- [Your assignment]
Reproduce the section of the listing that begins at the line containing "The location of" and finishes at the line containing "The L1 trigger also". Include both end lines and nothing beyond them.

── Provided material

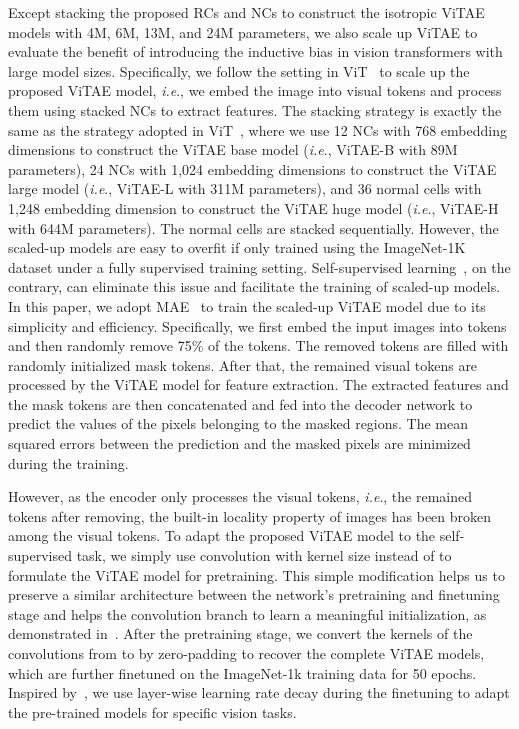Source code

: \documentclass[twocolumn]{svjour3}          \smartqed  \usepackage{natbib}
\newcommand{\ie}{i.e}
\def\onedot{.\xspace}
\def\ie{\emph{i.e}\onedot}
\begin{document}
Except stacking the proposed RCs and NCs to construct the isotropic ViTAE models with 4M, 6M, 13M, and 24M parameters, we also scale up ViTAE to evaluate the benefit of introducing the inductive bias in vision transformers with large model sizes. Specifically, we follow the setting in ViT~\citep{dosovitskiy2020image} to scale up the proposed ViTAE model, \ie, we embed the image into visual tokens and process them using stacked NCs to extract features. The stacking strategy is exactly the same as the strategy adopted in ViT~\citep{dosovitskiy2020image}, where we use 12 NCs with 768 embedding dimensions to construct the ViTAE base model (\ie, ViTAE-B with 89M parameters), 24 NCs with 1,024 embedding dimensions to construct the ViTAE large model (\ie, ViTAE-L with 311M parameters), and 36 normal cells with 1,248 embedding dimension to construct the ViTAE huge model (\ie, ViTAE-H with 644M parameters). The normal cells are stacked sequentially. However, the scaled-up models are easy to overfit if only trained using the ImageNet-1K dataset under a fully supervised training setting. Self-supervised learning~\citep{he2021masked}, on the contrary, can eliminate this issue and facilitate the training of scaled-up models. In this paper, we adopt MAE~\citep{he2021masked} to train the scaled-up ViTAE model due to its simplicity and efficiency. Specifically, we first embed the input images into tokens and then randomly remove 75\% of the tokens. The removed tokens are filled with randomly initialized mask tokens. After that, the remained visual tokens are processed by the ViTAE model for feature extraction. The extracted features and the mask tokens are then concatenated and fed into the decoder network to predict the values of the pixels belonging to the masked regions. The mean squared errors between the prediction and the masked pixels are minimized during the training. 

However, as the encoder only processes the visual tokens, \ie, the remained tokens after removing, the built-in locality property of images has been broken among the visual tokens. To adapt the proposed ViTAE model to the self-supervised task, we simply use convolution with kernel size  instead of  to formulate the ViTAE model for pretraining. This simple modification helps us to preserve a similar architecture between the network's pretraining and finetuning stage and helps the convolution branch to learn a meaningful initialization, as demonstrated in~\citep{zhang2018fully}. After the pretraining stage, we convert the kernels of the convolutions from  to  by zero-padding to recover the complete ViTAE models, which are further finetuned on the ImageNet-1k training data for 50 epochs. Inspired by~\citep{beit}, we use layer-wise learning rate decay during the finetuning to adapt the pre-trained models for specific vision tasks.  
\end{document}
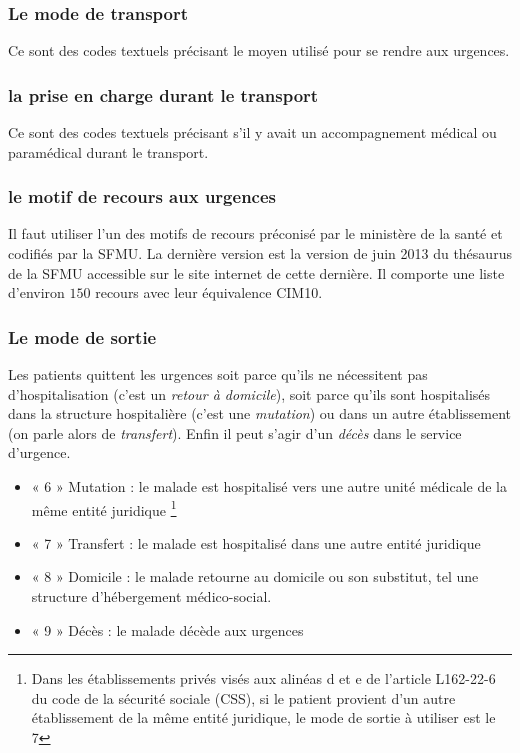 \documentclass[12pt,english,french,twoside]{book}\usepackage[]{graphicx}\usepackage[]{color}
\begin{document}
\subsubsection{Le mode de transport}

Ce sont des codes textuels précisant le moyen utilisé pour se rendre aux urgences.

\subsubsection{la prise en charge durant le transport}

Ce sont des codes textuels précisant s'il y avait un accompagnement médical ou paramédical durant le transport.

\subsubsection{le motif de recours aux urgences}

Il faut utiliser l'un des motifs de recours préconisé par le ministère de la santé \cite{13} et codifiés par la SFMU. La dernière version est la version de juin 2013 du thésaurus de la SFMU accessible sur le site internet de cette dernière. Il comporte une liste d'environ $150$ recours avec leur équivalence CIM10.


\subsubsection{Le mode de sortie}

\label{ref:sortie}
Les patients quittent les urgences soit parce qu'ils ne nécessitent pas d'hospitalisation (c'est un \emph{retour à domicile}), soit parce qu'ils sont hospitalisés dans la structure hospitalière (c'est une \emph{mutation}) ou dans un autre établissement (on parle alors de \emph{transfert}). Enfin il peut s'agir d'un \emph{décès} dans le service d'urgence.

\begin{itemize}
  \item « 6 » Mutation : le malade est hospitalisé vers une autre unité médicale de la même
entité juridique \footnote{Dans les établissements privés visés aux alinéas d et e de l'article L162-22-6 du code de la sécurité sociale (CSS), si le patient provient d’un autre établissement de la même entité juridique, le mode de sortie à utiliser est le 7}
  \item « 7 » Transfert : le malade est hospitalisé dans une autre entité juridique
  \item « 8 » Domicile : le malade retourne au domicile ou son substitut, tel une
structure d'hébergement médico-social.
  \item « 9 » Décès : le malade décède aux urgences
\end{itemize}
\end{document}
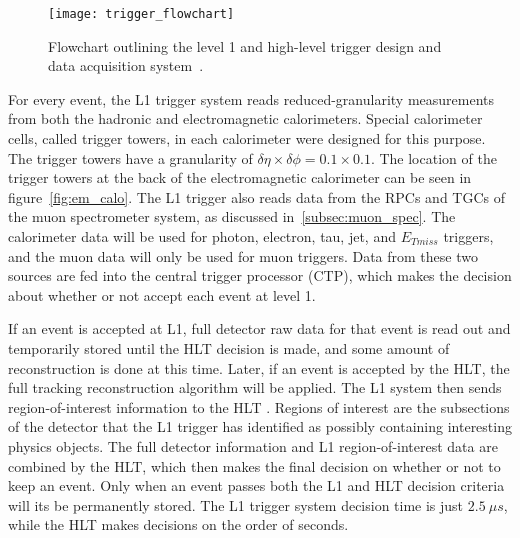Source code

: \begin{figure}[!ht]\centering
\texttt{[image: trigger\_flowchart]}
\caption{Flowchart outlining the level 1 and high-level trigger design and data acquisition system~\cite{atlas-trigger}.}
\label{fig:trigger_flowchart}
\end{figure}

For every event, the L1 trigger system reads reduced-granularity measurements from both the hadronic and electromagnetic calorimeters.
Special calorimeter cells, called trigger towers, in each calorimeter were designed for this purpose.
The trigger towers have a granularity of $\delta \eta \times \delta \phi = 0.1 \times 0.1$.
The location of the trigger towers at the back of the electromagnetic calorimeter can be seen in figure~\ref{fig:em_calo}.
The L1 trigger also reads data from the RPCs and TGCs of the muon spectrometer system, as discussed in~\ref{subsec:muon_spec}.
The calorimeter data will be used for photon, electron, tau, jet, and $E_{Tmiss}$ triggers, and the muon data will only be used for muon triggers.
Data from these two sources are fed into the central trigger processor (CTP), which makes the decision about whether or not accept each event at level 1.

If an event is accepted at L1, full detector raw data for that event is read out and temporarily stored until the HLT decision is made, and some amount of reconstruction is done at this time.
Later, if an event is accepted by the HLT, the full tracking reconstruction algorithm will be applied.
The L1 system then sends region-of-interest information to the HLT .
Regions of interest are the subsections of the detector that the L1 trigger has identified as possibly containing interesting physics objects.
The full detector information and L1 region-of-interest data are combined by the HLT, which then makes the final decision on whether or not to keep an event.
Only when an event passes both the L1 and HLT decision criteria will its be permanently stored.
The L1 trigger system decision time is just $2.5~\mu s$, while the HLT makes decisions on the order of seconds.
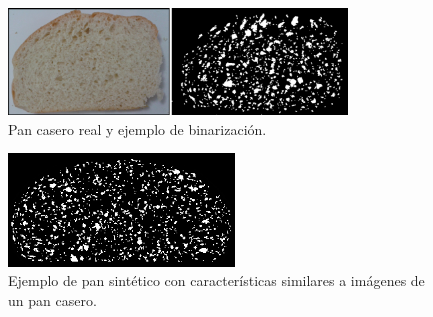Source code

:\begin{figure}[!ht]
\begin{center}
\includegraphics[width=9cm]{figures/realbin2}
\caption{ Pan casero real y ejemplo de binarización.}
\label{realbin2}
\end{center}
\end{figure}

\begin{figure}[!ht]
\begin{center}
\includegraphics[width=6cm]{figures/best2}
\caption{Ejemplo de pan sintético con características similares a imágenes de un pan casero.}
\label{best2}
\end{center}
\end{figure}






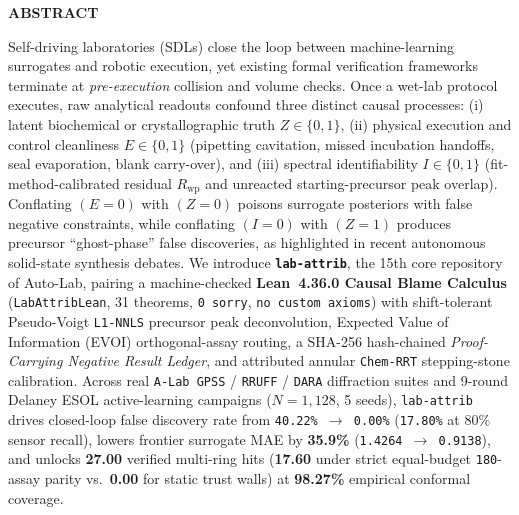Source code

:\documentclass[10pt,letterpaper]{article}
\begin{document}
\begin{tcolorbox}[
  enhanced,
  colback=softbg,
  colframe=linegray,
  borderline west={3pt}{0pt}{accent},
  arc=3.5pt,
  boxrule=0.55pt,
  left=10pt, right=10pt, top=6pt, bottom=6pt
]
{\footnotesize\sffamily\bfseries\textcolor{accentdeep}{ABSTRACT}}\par\vspace{2pt}
{\footnotesize\color{ink}%
Self-driving laboratories (SDLs) close the loop between machine-learning surrogates and robotic execution, yet existing formal verification frameworks terminate at \emph{pre-execution} collision and volume checks. Once a wet-lab protocol executes, raw analytical readouts confound three distinct causal processes: (i) latent biochemical or crystallographic truth $Z \in \{0,1\}$, (ii) physical execution and control cleanliness $E \in \{0,1\}$ (pipetting cavitation, missed incubation handoffs, seal evaporation, blank carry-over), and (iii) spectral identifiability $I \in \{0,1\}$ (fit-method-calibrated residual $R_{\mathrm{wp}}$ and unreacted starting-precursor peak overlap). Conflating $(E=0)$ with $(Z=0)$ poisons surrogate posteriors with false negative constraints, while conflating $(I=0)$ with $(Z=1)$ produces precursor ``ghost-phase'' false discoveries, as highlighted in recent autonomous solid-state synthesis debates. We introduce \textbf{\texttt{lab-attrib}}, the 15th core repository of Auto-Lab, pairing a machine-checked \textbf{Lean~4.36.0 Causal Blame Calculus} (\texttt{LabAttribLean}, 31 theorems, \texttt{0 sorry}, \texttt{no custom axioms}) with shift-tolerant Pseudo-Voigt \texttt{L1-NNLS} precursor peak deconvolution, Expected Value of Information (EVOI) orthogonal-assay routing, a SHA-256 hash-chained \emph{Proof-Carrying Negative Result Ledger}, and attributed annular \texttt{Chem-RRT} stepping-stone calibration. Across real \texttt{A-Lab GPSS} / \texttt{RRUFF} / \texttt{DARA} diffraction suites and 9-round Delaney ESOL active-learning campaigns ($N=1{,}128$, 5 seeds), \texttt{lab-attrib} drives closed-loop false discovery rate from \texttt{40.22\% $\to$ 0.00\%} (\texttt{17.80\%} at $80\%$ sensor recall), lowers frontier surrogate MAE by \textbf{35.9\%} (\texttt{1.4264 $\to$ 0.9138}), and unlocks \textbf{27.00} verified multi-ring hits (\textbf{17.60} under strict equal-budget \texttt{180}-assay parity vs.\ \textbf{0.00} for static trust walls) at \textbf{98.27\%} empirical conformal coverage.}


\end{tcolorbox}
\end{document}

────

- [Answer to the problem]
The location of the trigger towers at the back of the electromagnetic calorimeter can be seen in figure~\ref{fig:em_calo}.
The L1 trigger also reads data from the RPCs and TGCs of the muon spectrometer system, as discussed in~\ref{subsec:muon_spec}.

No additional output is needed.